• PROBLEM TO WORK ON:
Would you please return the data below verbatim, without its pictures?

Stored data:

········

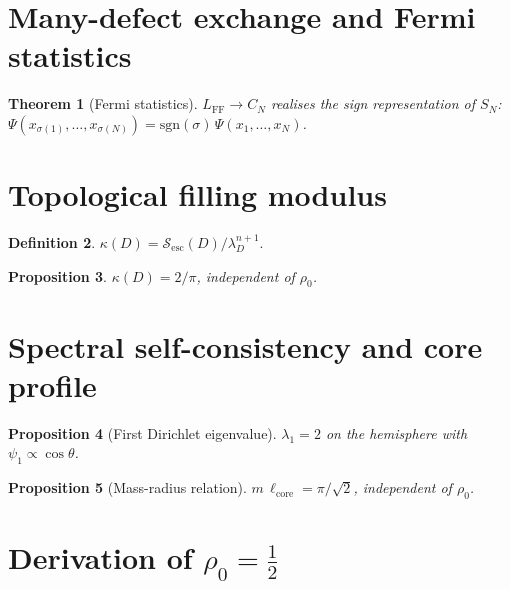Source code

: \documentclass[12pt]{article}
\newtheorem{theorem}{Theorem}[section]
\newtheorem{proposition}[theorem]{Proposition}
\theoremstyle{definition}
\newtheorem{definition}[theorem]{Definition}
\theoremstyle{remark}
\begin{document}
\section{Many-defect exchange and Fermi statistics}
\label{sec:exchange}

\begin{theorem}[Fermi statistics]
$L_{\mathrm{FF}}\to C_N$ realises the sign representation of $S_N$:
$\Psi(x_{\sigma(1)},\ldots,x_{\sigma(N)})=\mathrm{sgn}(\sigma)\,\Psi(x_1,\ldots,x_N)$.
\end{theorem}

\section{Topological filling modulus}
\label{sec:filling}

\begin{definition}$\kappa(D)=\mathcal{S}_{\mathrm{esc}}(D)/\lambda_D^{n+1}$.\end{definition}

\begin{proposition}\label{prop:kappa}
$\kappa(D)=2/\pi$, independent of $\rho_0$.
\end{proposition}

\section{Spectral self-consistency and core profile}
\label{sec:spectral}

\begin{proposition}[First Dirichlet eigenvalue]\label{prop:lambda1}
$\lambda_1=2$ on the hemisphere with $\psi_1\propto\cos\theta$.
\end{proposition}

\begin{proposition}[Mass-radius relation]\label{prop:massradius}
$m\,\ell_{\mathrm{core}}=\pi/\sqrt{2}$, independent of $\rho_0$.
\end{proposition}

\section{Derivation of $\rho_0=\tfrac{1}{2}$}
\label{sec:rho0}
\end{document}
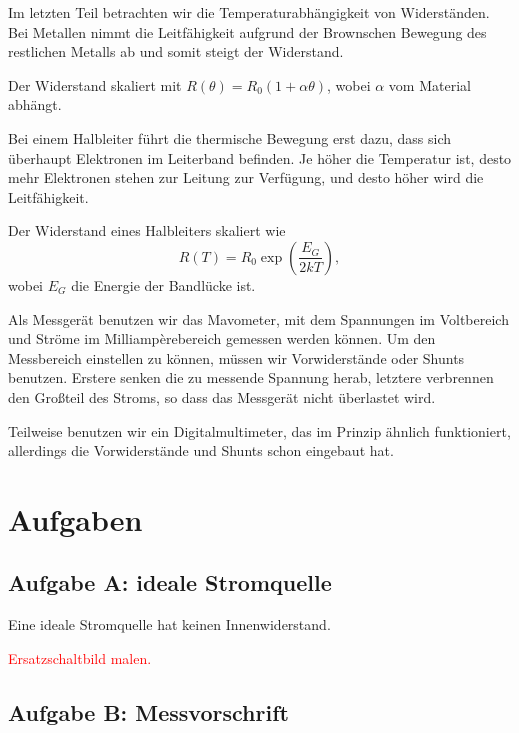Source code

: \documentclass[11pt, ngerman]{article}
\begin{document}
Im letzten Teil betrachten wir die Temperaturabhängigkeit von Widerständen. Bei
Metallen nimmt die Leitfähigkeit aufgrund der Brownschen Bewegung des
restlichen Metalls ab und somit steigt der Widerstand.

Der Widerstand skaliert mit $R(\theta) = R_0 (1 + \alpha \theta)$, wobei
$\alpha$ vom Material abhängt.

Bei einem Halbleiter führt die thermische Bewegung erst dazu, dass sich
überhaupt Elektronen im Leiterband befinden. Je höher die Temperatur ist, desto
mehr Elektronen stehen zur Leitung zur Verfügung, und desto höher wird die
Leitfähigkeit.

Der Widerstand eines Halbleiters skaliert wie
\[ R(T) = R_0 \exp \left( \frac{E_G}{2 k T} \right), \]
wobei $E_G$ die Energie der Bandlücke ist.

Als Messgerät benutzen wir das Mavometer, mit dem Spannungen im Voltbereich und
Ströme im Milliampèrebereich gemessen werden können. Um den Messbereich
einstellen zu können, müssen wir Vorwiderstände oder Shunts benutzen. Erstere
senken die zu messende Spannung herab, letztere verbrennen den Großteil des
Stroms, so dass das Messgerät nicht überlastet wird.

Teilweise benutzen wir ein Digitalmultimeter, das im Prinzip ähnlich
funktioniert, allerdings die Vorwiderstände und Shunts schon eingebaut hat.


\section{Aufgaben}

\subsection{Aufgabe A: ideale Stromquelle}

Eine ideale Stromquelle hat keinen Innenwiderstand.

\textcolor{red}{Ersatzschaltbild malen.}

\subsection{Aufgabe B: Messvorschrift}
\end{document}

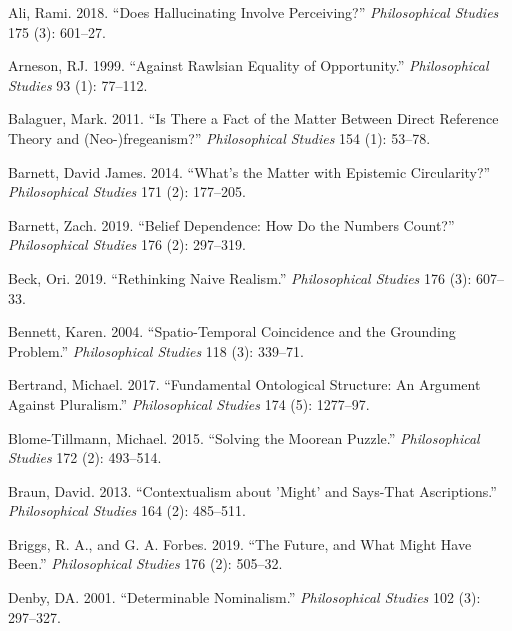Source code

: \documentclass[
  10pt,
  letterpaper,
  DIV=11,
  numbers=noendperiod,
  twoside]{scrartcl}
\newlength{\cslhangindent}
\newenvironment{CSLReferences}[2] %
 {\begin{list}{}{%
  \setlength{\itemindent}{0pt}
  \setlength{\leftmargin}{0pt}
  \setlength{\parsep}{0pt}
  \ifodd #1
   \setlength{\leftmargin}{\cslhangindent}
   \setlength{\itemindent}{-1\cslhangindent}
  \fi
  \setlength{\itemsep}{#2\baselineskip}}}
 {\end{list}}
\begin{document}
\label{refs}
\begin{CSLReferences}{1}{0}
Ali, Rami. 2018. {``Does Hallucinating Involve Perceiving?''}
\emph{Philosophical Studies} 175 (3): 601--27.

Arneson, RJ. 1999. {``Against Rawlsian Equality of Opportunity.''}
\emph{Philosophical Studies} 93 (1): 77--112.

Balaguer, Mark. 2011. {``Is There a Fact of the Matter Between Direct
Reference Theory and (Neo-)fregeanism?''} \emph{Philosophical Studies}
154 (1): 53--78.

Barnett, David James. 2014. {``What's the Matter with Epistemic
Circularity?''} \emph{Philosophical Studies} 171 (2): 177--205.

Barnett, Zach. 2019. {``Belief Dependence: How Do the Numbers Count?''}
\emph{Philosophical Studies} 176 (2): 297--319.

Beck, Ori. 2019. {``Rethinking Naive Realism.''} \emph{Philosophical
Studies} 176 (3): 607--33.

Bennett, Karen. 2004. {``Spatio-Temporal Coincidence and the Grounding
Problem.''} \emph{Philosophical Studies} 118 (3): 339--71.

Bertrand, Michael. 2017. {``Fundamental Ontological Structure: An
Argument Against Pluralism.''} \emph{Philosophical Studies} 174 (5):
1277--97.

Blome-Tillmann, Michael. 2015. {``Solving the Moorean Puzzle.''}
\emph{Philosophical Studies} 172 (2): 493--514.

Braun, David. 2013. {``Contextualism about 'Might' and Says-That
Ascriptions.''} \emph{Philosophical Studies} 164 (2): 485--511.

Briggs, R. A., and G. A. Forbes. 2019. {``The Future, and What Might
Have Been.''} \emph{Philosophical Studies} 176 (2): 505--32.

Denby, DA. 2001. {``Determinable Nominalism.''} \emph{Philosophical
Studies} 102 (3): 297--327.


\end{CSLReferences}
\end{document}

········

• ANSWER TO THIS EXERCISE:
Source code

: \documentclass[12pt]{article}
\newtheorem{theorem}{Theorem}[section]
\newtheorem{proposition}[theorem]{Proposition}
\theoremstyle{definition}
\newtheorem{definition}[theorem]{Definition}
\theoremstyle{remark}
\begin{document}
\section{Many-defect exchange and Fermi statistics}
\label{sec:exchange}

\begin{theorem}[Fermi statistics]
$L_{\mathrm{FF}}\to C_N$ realises the sign representation of $S_N$:
$\Psi(x_{\sigma(1)},\ldots,x_{\sigma(N)})=\mathrm{sgn}(\sigma)\,\Psi(x_1,\ldots,x_N)$.
\end{theorem}

\section{Topological filling modulus}
\label{sec:filling}

\begin{definition}$\kappa(D)=\mathcal{S}_{\mathrm{esc}}(D)/\lambda_D^{n+1}$.\end{definition}

\begin{proposition}\label{prop:kappa}
$\kappa(D)=2/\pi$, independent of $\rho_0$.
\end{proposition}

\section{Spectral self-consistency and core profile}
\label{sec:spectral}

\begin{proposition}[First Dirichlet eigenvalue]\label{prop:lambda1}
$\lambda_1=2$ on the hemisphere with $\psi_1\propto\cos\theta$.
\end{proposition}

\begin{proposition}[Mass-radius relation]\label{prop:massradius}
$m\,\ell_{\mathrm{core}}=\pi/\sqrt{2}$, independent of $\rho_0$.
\end{proposition}

\section{Derivation of $\rho_0=\tfrac{1}{2}$}
\label{sec:rho0}
\end{document}
Source code

: \documentclass[11pt, ngerman]{article}
\begin{document}
Im letzten Teil betrachten wir die Temperaturabhängigkeit von Widerständen. Bei
Metallen nimmt die Leitfähigkeit aufgrund der Brownschen Bewegung des
restlichen Metalls ab und somit steigt der Widerstand.

Der Widerstand skaliert mit $R(\theta) = R_0 (1 + \alpha \theta)$, wobei
$\alpha$ vom Material abhängt.

Bei einem Halbleiter führt die thermische Bewegung erst dazu, dass sich
überhaupt Elektronen im Leiterband befinden. Je höher die Temperatur ist, desto
mehr Elektronen stehen zur Leitung zur Verfügung, und desto höher wird die
Leitfähigkeit.

Der Widerstand eines Halbleiters skaliert wie
\[ R(T) = R_0 \exp \left( \frac{E_G}{2 k T} \right), \]
wobei $E_G$ die Energie der Bandlücke ist.

Als Messgerät benutzen wir das Mavometer, mit dem Spannungen im Voltbereich und
Ströme im Milliampèrebereich gemessen werden können. Um den Messbereich
einstellen zu können, müssen wir Vorwiderstände oder Shunts benutzen. Erstere
senken die zu messende Spannung herab, letztere verbrennen den Großteil des
Stroms, so dass das Messgerät nicht überlastet wird.

Teilweise benutzen wir ein Digitalmultimeter, das im Prinzip ähnlich
funktioniert, allerdings die Vorwiderstände und Shunts schon eingebaut hat.


\section{Aufgaben}

\subsection{Aufgabe A: ideale Stromquelle}

Eine ideale Stromquelle hat keinen Innenwiderstand.

\textcolor{red}{Ersatzschaltbild malen.}

\subsection{Aufgabe B: Messvorschrift}
\end{document}

Source code

: \documentclass[
  10pt,
  letterpaper,
  DIV=11,
  numbers=noendperiod,
  twoside]{scrartcl}
\newlength{\cslhangindent}
\newenvironment{CSLReferences}[2] %
 {\begin{list}{}{%
  \setlength{\itemindent}{0pt}
  \setlength{\leftmargin}{0pt}
  \setlength{\parsep}{0pt}
  \ifodd #1
   \setlength{\leftmargin}{\cslhangindent}
   \setlength{\itemindent}{-1\cslhangindent}
  \fi
  \setlength{\itemsep}{#2\baselineskip}}}
 {\end{list}}
\begin{document}
\label{refs}
\begin{CSLReferences}{1}{0}
Ali, Rami. 2018. {``Does Hallucinating Involve Perceiving?''}
\emph{Philosophical Studies} 175 (3): 601--27.

Arneson, RJ. 1999. {``Against Rawlsian Equality of Opportunity.''}
\emph{Philosophical Studies} 93 (1): 77--112.

Balaguer, Mark. 2011. {``Is There a Fact of the Matter Between Direct
Reference Theory and (Neo-)fregeanism?''} \emph{Philosophical Studies}
154 (1): 53--78.

Barnett, David James. 2014. {``What's the Matter with Epistemic
Circularity?''} \emph{Philosophical Studies} 171 (2): 177--205.

Barnett, Zach. 2019. {``Belief Dependence: How Do the Numbers Count?''}
\emph{Philosophical Studies} 176 (2): 297--319.

Beck, Ori. 2019. {``Rethinking Naive Realism.''} \emph{Philosophical
Studies} 176 (3): 607--33.

Bennett, Karen. 2004. {``Spatio-Temporal Coincidence and the Grounding
Problem.''} \emph{Philosophical Studies} 118 (3): 339--71.

Bertrand, Michael. 2017. {``Fundamental Ontological Structure: An
Argument Against Pluralism.''} \emph{Philosophical Studies} 174 (5):
1277--97.

Blome-Tillmann, Michael. 2015. {``Solving the Moorean Puzzle.''}
\emph{Philosophical Studies} 172 (2): 493--514.

Braun, David. 2013. {``Contextualism about 'Might' and Says-That
Ascriptions.''} \emph{Philosophical Studies} 164 (2): 485--511.

Briggs, R. A., and G. A. Forbes. 2019. {``The Future, and What Might
Have Been.''} \emph{Philosophical Studies} 176 (2): 505--32.

Denby, DA. 2001. {``Determinable Nominalism.''} \emph{Philosophical
Studies} 102 (3): 297--327.


\end{CSLReferences}
\end{document}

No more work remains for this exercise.